Сенека пришел к понятию совести в связи с личной трагедией неудачи с воспитанием Нерона, которую он теоретически объяснил тем, что его воспитанник оказался изначально без какого-то неизвестного элемента душевности. Подобные случаи среди молодежи стали повторяться все чаще: о наглости «золотой молодежи» времен перехода к империи первым начал возмущаться еще Цицерон. Выводы, к которым приходил Сенека, сводились к тому, что бессовестных людей воспитывать бесполезно; чтобы этого не случилось, с детства надо закладывать основы совести. Как писал Аристотель в «Никомаховой этике»: «Так что вовсе не мало, а очень много, пожалуй даже всё, зависит от того, к чему именно приучатся с самого детства» [Аристотель, 1984, с. 79].

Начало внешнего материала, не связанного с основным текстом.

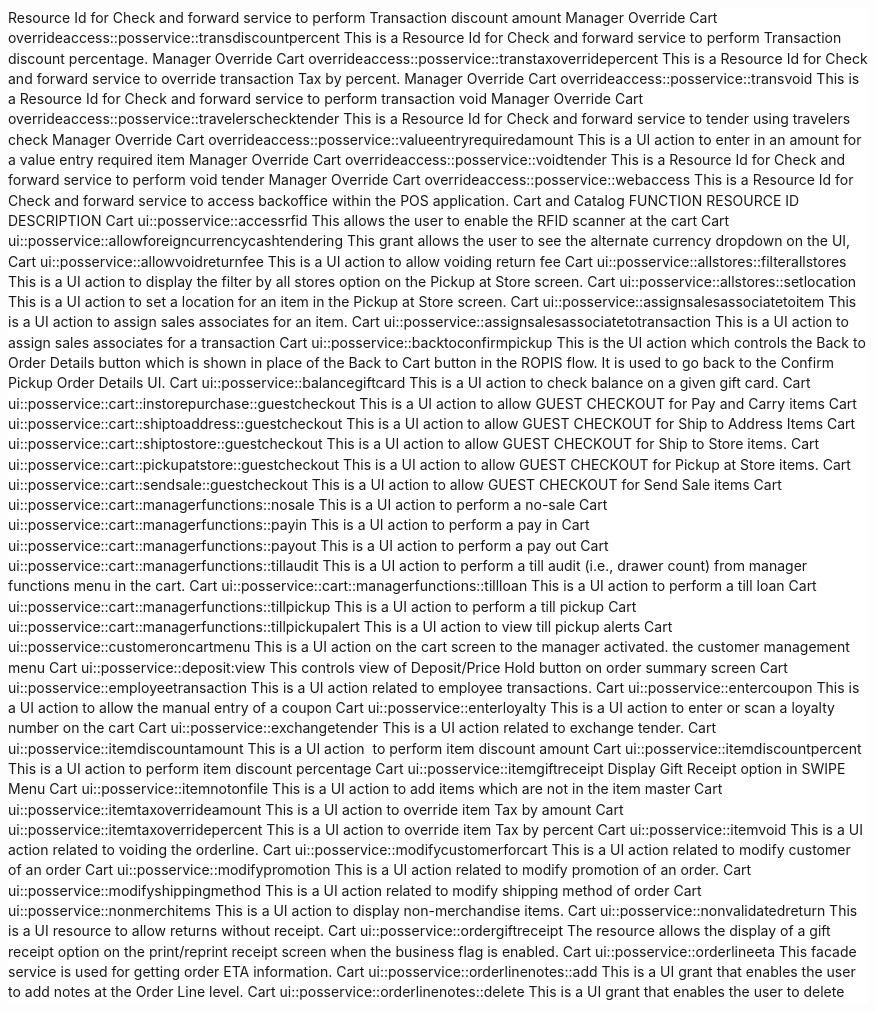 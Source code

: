 Resource Id for Check and forward service to perform Transaction discount amount Manager Override Cart overrideaccess::posservice::transdiscountpercent This is a Resource Id for Check and forward service to perform Transaction discount percentage. Manager Override Cart overrideaccess::posservice::transtaxoverridepercent This is a Resource Id for Check and forward service to override transaction Tax by percent. Manager Override Cart overrideaccess::posservice::transvoid This is a Resource Id for Check and forward service to perform transaction void Manager Override Cart overrideaccess::posservice::travelerschecktender This is a Resource Id for Check and forward service to tender using travelers check Manager Override Cart overrideaccess::posservice::valueentryrequiredamount This is a UI action to enter in an amount for a value entry required item Manager Override Cart overrideaccess::posservice::voidtender This is a Resource Id for Check and forward service to perform void tender Manager Override Cart overrideaccess::posservice::webaccess This is a Resource Id for Check and forward service to access backoffice within the POS application. Cart and Catalog FUNCTION RESOURCE ID DESCRIPTION Cart ui::posservice::accessrfid This allows the user to enable the RFID scanner at the cart Cart ui::posservice::allowforeigncurrencycashtendering This grant allows the user to see the alternate currency dropdown on the UI, Cart ui::posservice::allowvoidreturnfee This is a UI action to allow voiding return fee Cart ui::posservice::allstores::filterallstores This is a UI action to display the filter by all stores option on the Pickup at Store screen. Cart ui::posservice::allstores::setlocation This is a UI action to set a location for an item in the Pickup at Store screen. Cart ui::posservice::assignsalesassociatetoitem This is a UI action to assign sales associates for an item. Cart ui::posservice::assignsalesassociatetotransaction This is a UI action to assign sales associates for a transaction Cart ui::posservice::backtoconfirmpickup This is the UI action which controls the Back to Order Details button which is shown in place of the Back to Cart button in the ROPIS flow. It is used to go back to the Confirm Pickup Order Details UI. Cart ui::posservice::balancegiftcard This is a UI action to check balance on a given gift card. Cart ui::posservice::cart::instorepurchase::guestcheckout This is a UI action to allow GUEST CHECKOUT for Pay and Carry items Cart ui::posservice::cart::shiptoaddress::guestcheckout This is a UI action to allow GUEST CHECKOUT for Ship to Address Items Cart ui::posservice::cart::shiptostore::guestcheckout This is a UI action to allow GUEST CHECKOUT for Ship to Store items. Cart ui::posservice::cart::pickupatstore::guestcheckout This is a UI action to allow GUEST CHECKOUT for Pickup at Store items. Cart ui::posservice::cart::sendsale::guestcheckout This is a UI action to allow GUEST CHECKOUT for Send Sale items Cart ui::posservice::cart::managerfunctions::nosale This is a UI action to perform a no-sale Cart ui::posservice::cart::managerfunctions::payin This is a UI action to perform a pay in Cart ui::posservice::cart::managerfunctions::payout This is a UI action to perform a pay out Cart ui::posservice::cart::managerfunctions::tillaudit This is a UI action to perform a till audit (i.e., drawer count) from manager functions menu in the cart. Cart ui::posservice::cart::managerfunctions::tillloan This is a UI action to perform a till loan Cart ui::posservice::cart::managerfunctions::tillpickup This is a UI action to perform a till pickup Cart ui::posservice::cart::managerfunctions::tillpickupalert This is a UI action to view till pickup alerts Cart ui::posservice::customeroncartmenu This is a UI action on the cart screen to the manager activated. the customer management menu Cart ui::posservice::deposit:view This controls view of Deposit/Price Hold button on order summary screen Cart ui::posservice::employeetransaction This is a UI action related to employee transactions. Cart ui::posservice::entercoupon This is a UI action to allow the manual entry of a coupon Cart ui::posservice::enterloyalty This is a UI action to enter or scan a loyalty number on the cart Cart ui::posservice::exchangetender This is a UI action related to exchange tender. Cart ui::posservice::itemdiscountamount This is a UI action  to perform item discount amount Cart ui::posservice::itemdiscountpercent This is a UI action to perform item discount percentage Cart ui::posservice::itemgiftreceipt Display Gift Receipt option in SWIPE Menu Cart ui::posservice::itemnotonfile This is a UI action to add items which are not in the item master Cart ui::posservice::itemtaxoverrideamount This is a UI action to override item Tax by amount Cart ui::posservice::itemtaxoverridepercent This is a UI action to override item Tax by percent Cart ui::posservice::itemvoid This is a UI action related to voiding the orderline. Cart ui::posservice::modifycustomerforcart This is a UI action related to modify customer of an order Cart ui::posservice::modifypromotion This is a UI action related to modify promotion of an order. Cart ui::posservice::modifyshippingmethod This is a UI action related to modify shipping method of order Cart ui::posservice::nonmerchitems This is a UI action to display non-merchandise items. Cart ui::posservice::nonvalidatedreturn This is a UI resource to allow returns without receipt. Cart ui::posservice::ordergiftreceipt The resource allows the display of a gift receipt option on the print/reprint receipt screen when the business flag is enabled. Cart ui::posservice::orderlineeta This facade service is used for getting order ETA information. Cart ui::posservice::orderlinenotes::add This is a UI grant that enables the user to add notes at the Order Line level. Cart ui::posservice::orderlinenotes::delete This is a UI grant that enables the user to delete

Между прочим, положение Аристотеля с воспитанием сына царя Македонии было не многим лучше, чем у Сенеки. Аристотель разрешил проблему воспитания непокорного подростка с замашками «золотой молодёжи» тем, что привил ему понимание «прекрасного поступка». Уже став взрослым, Александр Македонский обронил фразу о том, что отцу он обязан жизнью, а Аристотелю – тем, что даёт ей цену. Наследник македонского тирана не стал хорошим человеком, но радость армии и гордость за него в веках он вызывал, в том числе прекрасными поступками.
Аристотелевская философия «прекрасного поступка», давшая начало его «этике», во многом обращалась к тому, что позднее будет называться «тактом». Например, он пишет «Порядочность и порядочный человек – это тот, кто довольствуется меньшим того, на что имеет законное право» [Аристотель, 1984, с. 338]. Понятно, что «порядочный человек» – это тот же «человек чести», поданный с позиции, которую Сенека определял как «совесть». В аристотелевской этике нет понятия «такт», «тактичность», но есть соответствующие образы. Например, тот человек мужественен, «…кто выносит, что следует, и ради того, что следует, так, как следует и тогда, когда следует…» [Гуссейнов, Иррлитц, 1987, с. 142]. Фразеология такта в этике Аристотеля типична: каждый может рассердиться, – писал он по другому случаю, – это легко; но рассердиться тогда, когда нужно, на того, кого нужно и так, как нужно – это дано не каждому.
Этика Аристотеля – в метафизическом смысле «рыцарская» (Бердяев), – призывает человека быть в своем поведении тактичным. Отсюда его призывы к середине между крайностями: «Прежде всего нужно уяснить себе, что добродетели по своей природе таковы, что недостаток и избыток их губят…» [Аристотель, 1984, с. 80]. Чувство такта как раз и позволяет держаться, например, в мере «достоинства» – то есть без приниженности или спеси. По сути дела, сами добродетели: достоинство, мужество, щедрость, порядочность и другие, – это феномены прекрасных поступков, не свершение которых и образует пороки. Порочность души начинается не с крайних пределов порока, а с неспособности к прекрасным поступкам и радости за них. В этом дух аристотелевской этики, а не в пресловутой «середине между пороками» или разделении добродетелей на «этические» и «дианоэтические» в угоду теоретикам. Конечно, это разделение имеет смысл, но в контексте «прекрасного поступка», а не в контексте классификаций.
Аристотель к этическим добродетелям относит те, которые становятся привычкой к прекрасному поступку, они совершаются с пафосом искренней страсти, аффективно, без «рассуждений» (диа-ноэсиса), без заботы о себе. Щедрый человек не высчитывает то, как ему не впасть в мотовство или, напротив, в скупость. Не высчитывает как раз в силу того, что он щедр. Конечно, щедрость можно проявить не от широты души, а ради приличия, обдуманно и взвешено – это будет тоже не плохо, но не будет этической добродетелью. Добродетели-без-аффекта Аристотель к этике не относит.